Most general waveforms used for driving a vibrator include stationary waves, periodic waves, and irregular waves. It is important to use each waveform, according to the characteristics and case.

 

 

Stationary wave

 

A stationary wave refers to a regular excitation by a sine wave. However, actually, a stationary wave generates low-speed sine wave excitation by sweeping through the slow change of frequency or discontinuous sine wave excitation.

 

(Advantages)

• The maximum possible energy can be applied to the object. (A small vibrator is adequate.)

• The amplitude, phase, duration of excitation force, and frequency variability rate can be accurately adjusted.

• The peak factor is 1.4, which is the lowest among all the waveforms.
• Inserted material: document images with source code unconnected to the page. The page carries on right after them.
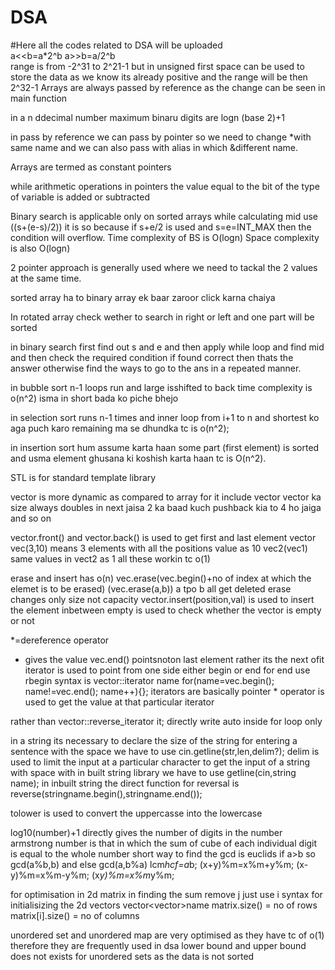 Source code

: # DSA
#Here all  the codes related to DSA will be uploaded<br>
a<<b=a*2^b
a>>b=a/2^b<br>
range is from -2^31 to 2^21-1
but in unsigned first space can be used to store the data as we know its already positive and the range will be then 2^32-1
Arrays are always passed by reference as the change can be seen in main function

in a n ddecimal  number maximum binaru digits are logn (base 2)+1

in pass by reference we can pass by pointer so we need to change *with same name and we can also pass with alias in which &different name.

Arrays are termed as constant pointers 

while arithmetic operations in pointers the value equal to the bit of the type of variable is added or subtracted 

Binary search is applicable only on sorted arrays
while calculating mid use ((s+(e-s)/2)) it is so because if s+e/2 is used and s=e=INT_MAX then the condition will overflow.
Time complexity of BS is O(logn)
Space complexity is also O(logn)

2 pointer approach is generally used where we need to tackal the 2 values at the same time.

sorted array ha to binary array ek baar zaroor click karna chaiya

In rotated array check wether to search in right or left and one part will be sorted 

in binary search first find out s and e and then apply while loop and find mid and then check the required condition if found correct then thats the answer otherwise find the ways to go to the ans in a repeated manner. 

in bubble sort n-1 loops run and large isshifted to back time complexity is o(n^2) isma in short bada ko piche bhejo 

in selection sort runs n-1 times and inner loop from i+1 to n and shortest ko aga puch karo remaining ma se dhundka  tc is o(n^2);

in insertion sort hum assume karta haan some part (first element) is sorted and usma element ghusana ki koshish karta haan tc is O(n^2).

STL is for standard template library 

vector is more dynamic as compared to array for it include vector
vector ka size always doubles in next jaisa 2 ka baad kuch pushback kia to 4 ho jaiga and so on 

vector.front() and vector.back() is used to get first and last element 
vector<int> vec(3,10) means 3 elements with all the positions value as 10 
vec2(vec1) same values in vect2 as 1
all these workin tc o(1)

erase and insert has o(n)
vec.erase(vec.begin()+no of index at which the elemet is to be erased)
(vec.erase(a,b)) a tpo b all get deleted 
erase changes only size not capacity 
 vector.insert(position,val) is used to insert the element inbetween 
empty is used to check whether the vector is empty or not 

*=dereference operator 
* gives the value 
vec.end() pointsnoton last element rather its the next ofit 
iterator is used to point from one side either begin or end for end use rbegin 
syntax is vector<int>::iterator name
for(name=vec.begin(); name!=vec.end(); name++){};
iterators are basically pointer * operator is used to get the value at that particular iterator

rather than   vector<int>::reverse_iterator it; directly write auto inside  for loop only 

in a string its necessary to declare the size of the string 
for entering a sentence with the space we have to use cin.getline(str,len,delim?);
delim is used to limit the input at a particular character 
to get the input of a string with space with in built string library we have to use getline(cin,string name);
in inbuilt string the direct function for reversal is reverse(stringname.begin(),stringname.end());

tolower is used to convert the uppercasse into the lowercase 

log10(number)+1 directly gives the number of digits in the number 
armstrong number is that in which the sum of cube of each individual digit is equal to the whole number 
short way to find the gcd is euclids if a>b so gcd(a%b,b) and else gcd(a,b%a)
lcm*hcf=a*b;
(x+y)%m=x%m+y%m;
(x-y)%m=x%m-y%m;
(x*y)%m=x%m*y%m;


for optimisation in 2d matrix in finding the sum 
remove j just use i 
syntax for initialisizing the 2d vectors vector<vector<tyoe>>name
matrix.size() = no of rows
matrix[i].size() = no of columns 

unordered set and unordered map are very optimised as they have tc of o(1) therefore they are frequently used in dsa 
lower bound  and upper bound does not exists for unordered sets as the data is not sorted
• The S/N ratio is by far the largest.

• Nonlinearity can be characterized. In sine wave excitation, the impact of nonlinearity is highest.

 

(Disadvantages)

• Since the impact of nonlinearity is most prominent, the impact may result in distortion of the frequency response function or discontinuity if such impact appears.

• It takes too long.

 

 

Periodic wave

 

This signal mode is most compatible with FFT. This mode is most generally used since a signal generator can be installed in the FFT analyzer. Periodic waves include swept sine (chirp), periodic random, and pseudo random.

 

 

(Common advantages)

• No leakage error occurs at frequency analysis. The common advantages of these periodic waves are uniform and even distribution of frequency spectrum amplitudes, low peak factors, and strong noise-resistant response. The power spectrum densities of imported data at a time completely match. Since the power spectrum density is constant, less noise elimination averaging is required.

 

(Common disadvantages)

• Harmonic wave distortion that is generated by non-linearity such as a structural looseness and amplitude dependency cannot be removed by averaging processing since the same item appears repeatedly cyclically. A satisfactory result cannot be obtained if an object of large non-linearity is excited with a periodic wave.

 

 

Pseudo Random

Although this signal appears to be a complete random wave, the wave is a complete definite periodic wave, which is formed by overlapping of sine waves of equal amplitude at the full sampling frequency point. This is a pseudo random wave. The impact of external disturbances can be eliminated by averaging.

 

(Advantages)

• Amplitudes and frequency bands of excitation signals can be given freely and accurately.

• Amplitudes of excitation signals are constant and do not lean toward a specific frequency.

• Since all the frequencies are excited simultaneously and evenly, the response peak factor is lower than that of swept sine.

• Response leakage errors and resolution errors can be eliminated.

• Impact of external disturbance can be eliminated by averaging.

 

 

(Disadvantage)

• Easily influenced by non-linearity. The frequency is susceptible to the impact of looseness and non-linearity and the impact cannot be eliminated by averaging since they appear cyclically.

• Since all the frequency bands are excited, excitation energy per frequency is smaller than that of a stationary wave.